TASK TO CARRY OUT >> Copy each line below containing "symplectic".

Segment Open

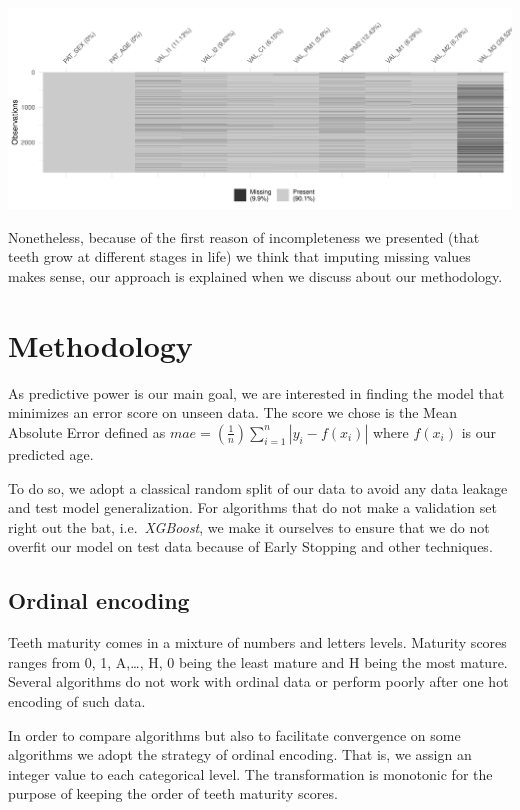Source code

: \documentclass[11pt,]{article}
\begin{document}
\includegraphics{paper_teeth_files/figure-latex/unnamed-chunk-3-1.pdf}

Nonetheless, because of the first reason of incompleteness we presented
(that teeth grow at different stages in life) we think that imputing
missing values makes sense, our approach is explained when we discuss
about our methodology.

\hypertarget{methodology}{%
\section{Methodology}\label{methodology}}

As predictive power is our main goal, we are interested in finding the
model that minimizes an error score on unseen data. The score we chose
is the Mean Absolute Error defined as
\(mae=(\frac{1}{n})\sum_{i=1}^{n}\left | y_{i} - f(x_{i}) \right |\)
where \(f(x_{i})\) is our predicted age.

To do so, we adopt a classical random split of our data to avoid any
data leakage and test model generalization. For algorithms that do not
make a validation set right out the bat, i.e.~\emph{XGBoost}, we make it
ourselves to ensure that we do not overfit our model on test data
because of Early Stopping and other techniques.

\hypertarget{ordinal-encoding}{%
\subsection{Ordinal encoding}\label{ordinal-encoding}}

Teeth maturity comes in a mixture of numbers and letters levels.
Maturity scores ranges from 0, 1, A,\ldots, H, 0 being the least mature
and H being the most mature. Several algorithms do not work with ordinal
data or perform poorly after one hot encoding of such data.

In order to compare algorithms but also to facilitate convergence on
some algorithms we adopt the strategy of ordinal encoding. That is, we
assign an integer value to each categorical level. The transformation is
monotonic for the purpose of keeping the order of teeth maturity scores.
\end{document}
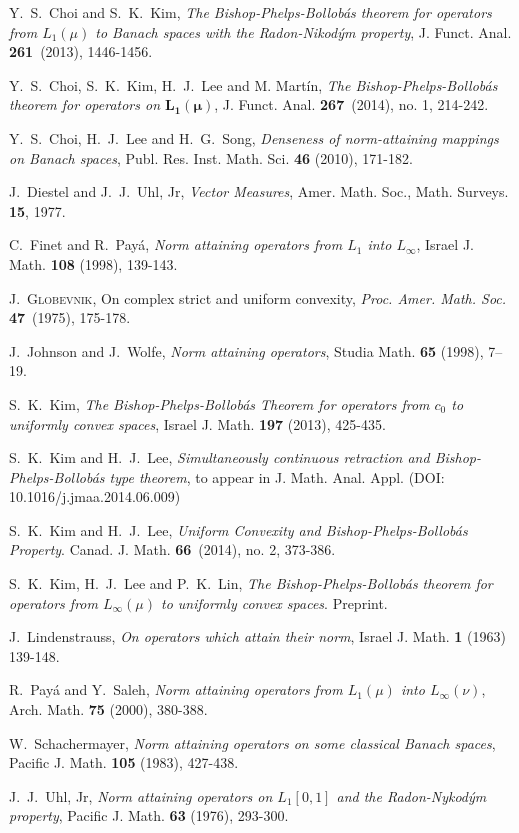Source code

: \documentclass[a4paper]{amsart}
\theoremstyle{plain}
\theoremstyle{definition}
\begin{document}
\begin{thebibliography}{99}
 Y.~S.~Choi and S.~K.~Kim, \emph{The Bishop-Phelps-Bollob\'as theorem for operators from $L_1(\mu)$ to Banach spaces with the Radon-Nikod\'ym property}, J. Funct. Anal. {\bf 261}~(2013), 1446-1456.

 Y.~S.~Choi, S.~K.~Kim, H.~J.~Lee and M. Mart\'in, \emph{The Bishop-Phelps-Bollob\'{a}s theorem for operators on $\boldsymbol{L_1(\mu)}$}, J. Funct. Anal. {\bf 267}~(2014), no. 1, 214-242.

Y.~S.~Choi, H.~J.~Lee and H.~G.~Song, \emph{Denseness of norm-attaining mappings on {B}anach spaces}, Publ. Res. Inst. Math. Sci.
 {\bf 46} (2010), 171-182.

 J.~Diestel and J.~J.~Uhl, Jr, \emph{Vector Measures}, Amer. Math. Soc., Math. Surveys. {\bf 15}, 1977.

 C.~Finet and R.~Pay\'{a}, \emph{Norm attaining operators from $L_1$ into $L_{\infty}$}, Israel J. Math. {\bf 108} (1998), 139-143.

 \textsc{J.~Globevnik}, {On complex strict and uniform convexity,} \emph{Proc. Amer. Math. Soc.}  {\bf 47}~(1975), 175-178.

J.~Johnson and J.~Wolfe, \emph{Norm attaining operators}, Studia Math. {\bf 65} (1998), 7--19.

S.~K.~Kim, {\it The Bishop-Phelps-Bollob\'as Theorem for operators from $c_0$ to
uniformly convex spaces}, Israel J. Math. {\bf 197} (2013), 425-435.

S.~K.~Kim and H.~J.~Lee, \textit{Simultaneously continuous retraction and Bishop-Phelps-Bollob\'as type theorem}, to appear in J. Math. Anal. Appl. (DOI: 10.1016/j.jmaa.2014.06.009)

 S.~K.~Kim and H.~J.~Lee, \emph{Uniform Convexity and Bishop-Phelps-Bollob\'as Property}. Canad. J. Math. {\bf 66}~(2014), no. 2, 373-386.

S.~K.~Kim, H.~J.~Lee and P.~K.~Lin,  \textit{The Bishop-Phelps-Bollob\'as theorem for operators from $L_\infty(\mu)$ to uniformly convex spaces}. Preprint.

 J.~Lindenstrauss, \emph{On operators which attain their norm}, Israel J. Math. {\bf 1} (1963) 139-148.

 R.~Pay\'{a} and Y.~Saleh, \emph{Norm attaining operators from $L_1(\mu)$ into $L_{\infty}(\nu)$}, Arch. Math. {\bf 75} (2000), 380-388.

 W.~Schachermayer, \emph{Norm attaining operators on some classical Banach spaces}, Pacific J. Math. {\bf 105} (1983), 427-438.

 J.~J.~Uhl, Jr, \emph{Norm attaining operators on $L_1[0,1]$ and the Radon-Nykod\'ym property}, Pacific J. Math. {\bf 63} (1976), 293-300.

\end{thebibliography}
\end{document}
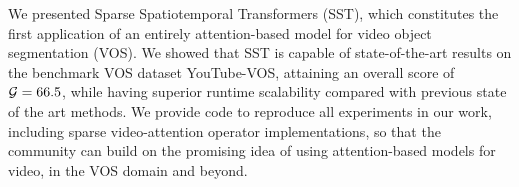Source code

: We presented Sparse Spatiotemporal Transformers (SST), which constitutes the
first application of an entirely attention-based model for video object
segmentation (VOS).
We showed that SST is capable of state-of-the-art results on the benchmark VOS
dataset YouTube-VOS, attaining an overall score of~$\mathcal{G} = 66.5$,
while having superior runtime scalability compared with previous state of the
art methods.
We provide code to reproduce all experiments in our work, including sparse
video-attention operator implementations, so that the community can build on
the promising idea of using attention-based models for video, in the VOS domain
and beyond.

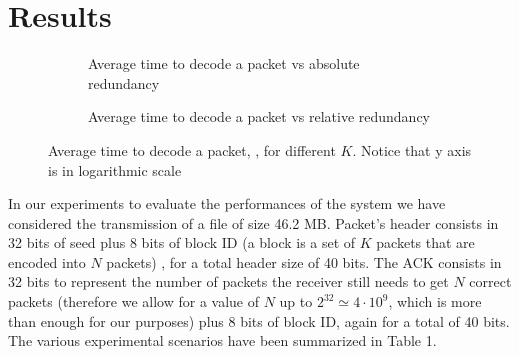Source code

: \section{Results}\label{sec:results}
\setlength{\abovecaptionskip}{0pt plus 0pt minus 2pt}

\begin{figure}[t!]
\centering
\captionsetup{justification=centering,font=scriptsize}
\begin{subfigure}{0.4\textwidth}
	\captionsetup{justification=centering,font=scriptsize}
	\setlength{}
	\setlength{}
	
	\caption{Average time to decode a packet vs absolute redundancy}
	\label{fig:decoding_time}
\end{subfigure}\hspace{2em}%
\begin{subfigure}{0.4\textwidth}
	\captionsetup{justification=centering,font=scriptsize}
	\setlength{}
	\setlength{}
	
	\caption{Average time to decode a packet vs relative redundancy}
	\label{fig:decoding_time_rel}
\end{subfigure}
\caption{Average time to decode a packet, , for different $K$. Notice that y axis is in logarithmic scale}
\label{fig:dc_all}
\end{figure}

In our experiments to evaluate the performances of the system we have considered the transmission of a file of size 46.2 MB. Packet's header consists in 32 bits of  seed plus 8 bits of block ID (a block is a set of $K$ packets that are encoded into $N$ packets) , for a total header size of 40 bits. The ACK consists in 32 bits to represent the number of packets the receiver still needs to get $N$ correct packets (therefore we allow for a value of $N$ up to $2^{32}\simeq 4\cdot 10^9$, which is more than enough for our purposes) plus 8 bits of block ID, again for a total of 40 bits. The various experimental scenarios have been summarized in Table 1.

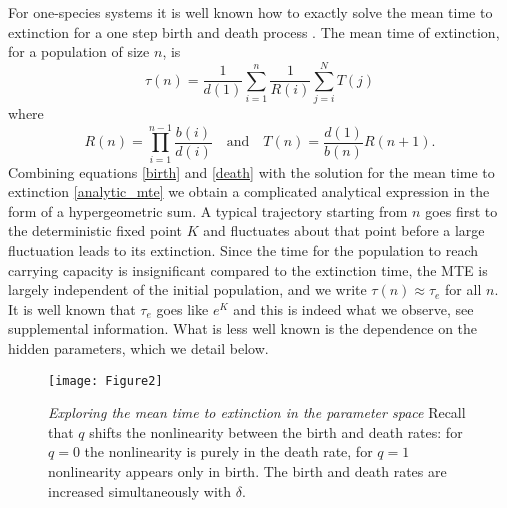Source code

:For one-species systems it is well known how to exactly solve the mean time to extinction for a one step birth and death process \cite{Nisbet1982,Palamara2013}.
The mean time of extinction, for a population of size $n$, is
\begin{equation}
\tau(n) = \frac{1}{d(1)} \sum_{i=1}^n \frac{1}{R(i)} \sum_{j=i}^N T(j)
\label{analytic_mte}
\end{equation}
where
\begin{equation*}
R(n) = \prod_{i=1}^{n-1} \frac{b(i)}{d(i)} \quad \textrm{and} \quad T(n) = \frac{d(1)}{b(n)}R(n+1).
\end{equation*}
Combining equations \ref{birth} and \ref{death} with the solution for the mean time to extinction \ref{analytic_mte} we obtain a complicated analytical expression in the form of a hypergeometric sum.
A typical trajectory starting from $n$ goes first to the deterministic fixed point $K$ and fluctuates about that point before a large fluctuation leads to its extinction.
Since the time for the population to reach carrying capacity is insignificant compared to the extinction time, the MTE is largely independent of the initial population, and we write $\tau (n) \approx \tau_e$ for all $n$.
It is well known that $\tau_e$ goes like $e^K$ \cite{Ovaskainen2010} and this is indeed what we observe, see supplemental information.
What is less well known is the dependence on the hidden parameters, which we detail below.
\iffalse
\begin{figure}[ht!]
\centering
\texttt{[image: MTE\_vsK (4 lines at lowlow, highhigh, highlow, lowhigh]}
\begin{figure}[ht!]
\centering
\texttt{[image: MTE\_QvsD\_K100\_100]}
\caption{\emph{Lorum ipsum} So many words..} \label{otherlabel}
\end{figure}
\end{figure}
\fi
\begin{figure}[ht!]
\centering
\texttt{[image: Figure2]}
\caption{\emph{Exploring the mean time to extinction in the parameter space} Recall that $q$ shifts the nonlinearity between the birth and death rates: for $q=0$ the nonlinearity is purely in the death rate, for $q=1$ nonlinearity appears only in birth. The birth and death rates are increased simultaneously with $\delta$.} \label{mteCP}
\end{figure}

Segment Closed
Segment Open

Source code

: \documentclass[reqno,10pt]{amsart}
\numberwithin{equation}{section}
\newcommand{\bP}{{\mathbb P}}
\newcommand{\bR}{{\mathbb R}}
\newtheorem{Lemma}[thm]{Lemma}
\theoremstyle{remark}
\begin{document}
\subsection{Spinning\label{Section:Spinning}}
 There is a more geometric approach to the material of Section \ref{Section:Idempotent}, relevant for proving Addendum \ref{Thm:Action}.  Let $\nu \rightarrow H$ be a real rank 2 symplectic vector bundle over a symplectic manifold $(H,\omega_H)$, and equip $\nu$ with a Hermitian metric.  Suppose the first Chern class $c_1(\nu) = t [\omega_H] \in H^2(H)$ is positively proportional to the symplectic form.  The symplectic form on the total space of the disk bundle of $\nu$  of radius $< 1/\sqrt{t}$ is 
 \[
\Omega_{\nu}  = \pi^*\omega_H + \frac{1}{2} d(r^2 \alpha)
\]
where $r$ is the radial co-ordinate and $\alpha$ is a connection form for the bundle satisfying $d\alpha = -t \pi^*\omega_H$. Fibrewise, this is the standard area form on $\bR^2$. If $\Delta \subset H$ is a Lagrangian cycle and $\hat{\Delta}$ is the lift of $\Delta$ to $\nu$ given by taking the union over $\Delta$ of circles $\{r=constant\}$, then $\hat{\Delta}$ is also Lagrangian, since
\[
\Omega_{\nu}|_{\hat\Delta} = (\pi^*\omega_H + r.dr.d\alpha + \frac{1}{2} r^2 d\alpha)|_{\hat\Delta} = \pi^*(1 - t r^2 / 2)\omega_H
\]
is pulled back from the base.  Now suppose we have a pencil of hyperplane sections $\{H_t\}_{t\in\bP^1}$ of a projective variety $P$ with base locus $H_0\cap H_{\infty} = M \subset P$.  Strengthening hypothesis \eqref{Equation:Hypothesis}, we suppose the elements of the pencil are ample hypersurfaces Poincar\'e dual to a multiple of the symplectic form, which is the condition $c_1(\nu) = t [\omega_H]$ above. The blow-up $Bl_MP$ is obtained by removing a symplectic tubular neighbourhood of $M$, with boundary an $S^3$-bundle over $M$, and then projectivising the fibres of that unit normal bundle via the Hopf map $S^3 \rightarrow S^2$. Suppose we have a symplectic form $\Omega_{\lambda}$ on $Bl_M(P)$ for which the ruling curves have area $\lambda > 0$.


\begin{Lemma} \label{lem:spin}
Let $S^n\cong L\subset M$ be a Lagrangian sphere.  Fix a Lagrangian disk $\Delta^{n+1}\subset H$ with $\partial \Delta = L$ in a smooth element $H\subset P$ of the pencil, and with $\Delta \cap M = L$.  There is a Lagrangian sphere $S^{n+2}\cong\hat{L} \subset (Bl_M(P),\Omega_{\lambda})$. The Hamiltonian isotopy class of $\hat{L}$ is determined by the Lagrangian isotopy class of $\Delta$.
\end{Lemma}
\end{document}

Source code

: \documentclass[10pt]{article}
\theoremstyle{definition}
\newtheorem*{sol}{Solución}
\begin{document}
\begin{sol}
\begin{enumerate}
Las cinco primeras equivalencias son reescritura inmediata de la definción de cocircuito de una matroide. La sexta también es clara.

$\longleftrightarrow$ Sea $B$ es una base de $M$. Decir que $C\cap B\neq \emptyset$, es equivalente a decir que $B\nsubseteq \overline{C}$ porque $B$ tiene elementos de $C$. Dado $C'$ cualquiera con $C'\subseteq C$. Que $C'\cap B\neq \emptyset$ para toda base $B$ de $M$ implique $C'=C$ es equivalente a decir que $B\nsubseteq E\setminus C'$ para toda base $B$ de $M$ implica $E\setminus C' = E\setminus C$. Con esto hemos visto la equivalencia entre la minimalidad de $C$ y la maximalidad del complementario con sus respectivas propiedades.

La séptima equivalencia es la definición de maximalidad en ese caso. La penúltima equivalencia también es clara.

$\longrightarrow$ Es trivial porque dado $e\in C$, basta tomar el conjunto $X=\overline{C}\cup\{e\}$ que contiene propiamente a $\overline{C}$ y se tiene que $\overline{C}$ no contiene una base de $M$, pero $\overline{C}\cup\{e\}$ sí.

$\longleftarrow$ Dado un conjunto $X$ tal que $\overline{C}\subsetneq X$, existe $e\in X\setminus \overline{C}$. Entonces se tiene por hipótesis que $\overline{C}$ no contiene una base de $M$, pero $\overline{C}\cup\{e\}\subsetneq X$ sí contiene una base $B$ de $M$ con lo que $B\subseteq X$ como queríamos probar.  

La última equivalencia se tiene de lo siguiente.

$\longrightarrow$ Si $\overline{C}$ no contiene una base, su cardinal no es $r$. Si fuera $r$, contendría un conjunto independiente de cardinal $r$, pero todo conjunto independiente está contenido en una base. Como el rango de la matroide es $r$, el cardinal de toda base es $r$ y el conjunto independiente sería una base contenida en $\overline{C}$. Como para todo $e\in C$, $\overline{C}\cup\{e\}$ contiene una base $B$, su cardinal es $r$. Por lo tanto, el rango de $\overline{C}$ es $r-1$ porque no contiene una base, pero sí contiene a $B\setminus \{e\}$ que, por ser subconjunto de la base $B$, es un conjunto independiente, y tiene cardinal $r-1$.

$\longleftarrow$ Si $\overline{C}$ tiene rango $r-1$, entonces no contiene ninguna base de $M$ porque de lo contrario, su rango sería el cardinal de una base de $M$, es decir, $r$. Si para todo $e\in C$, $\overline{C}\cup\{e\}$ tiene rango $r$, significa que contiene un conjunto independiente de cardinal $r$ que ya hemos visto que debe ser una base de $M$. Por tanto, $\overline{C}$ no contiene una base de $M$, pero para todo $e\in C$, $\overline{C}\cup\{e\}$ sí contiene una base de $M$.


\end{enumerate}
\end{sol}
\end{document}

Segment Closed

SOLUTION TO THIS PROBLEM >>
 There is a more geometric approach to the material of Section \ref{Section:Idempotent}, relevant for proving Addendum \ref{Thm:Action}.  Let $\nu \rightarrow H$ be a real rank 2 symplectic vector bundle over a symplectic manifold $(H,\omega_H)$, and equip $\nu$ with a Hermitian metric.  Suppose the first Chern class $c_1(\nu) = t [\omega_H] \in H^2(H)$ is positively proportional to the symplectic form.  The symplectic form on the total space of the disk bundle of $\nu$  of radius $< 1/\sqrt{t}$ is 
is pulled back from the base.  Now suppose we have a pencil of hyperplane sections $\{H_t\}_{t\in\bP^1}$ of a projective variety $P$ with base locus $H_0\cap H_{\infty} = M \subset P$.  Strengthening hypothesis \eqref{Equation:Hypothesis}, we suppose the elements of the pencil are ample hypersurfaces Poincar\'e dual to a multiple of the symplectic form, which is the condition $c_1(\nu) = t [\omega_H]$ above. The blow-up $Bl_MP$ is obtained by removing a symplectic tubular neighbourhood of $M$, with boundary an $S^3$-bundle over $M$, and then projectivising the fibres of that unit normal bundle via the Hopf map $S^3 \rightarrow S^2$. Suppose we have a symplectic form $\Omega_{\lambda}$ on $Bl_M(P)$ for which the ruling curves have area $\lambda > 0$.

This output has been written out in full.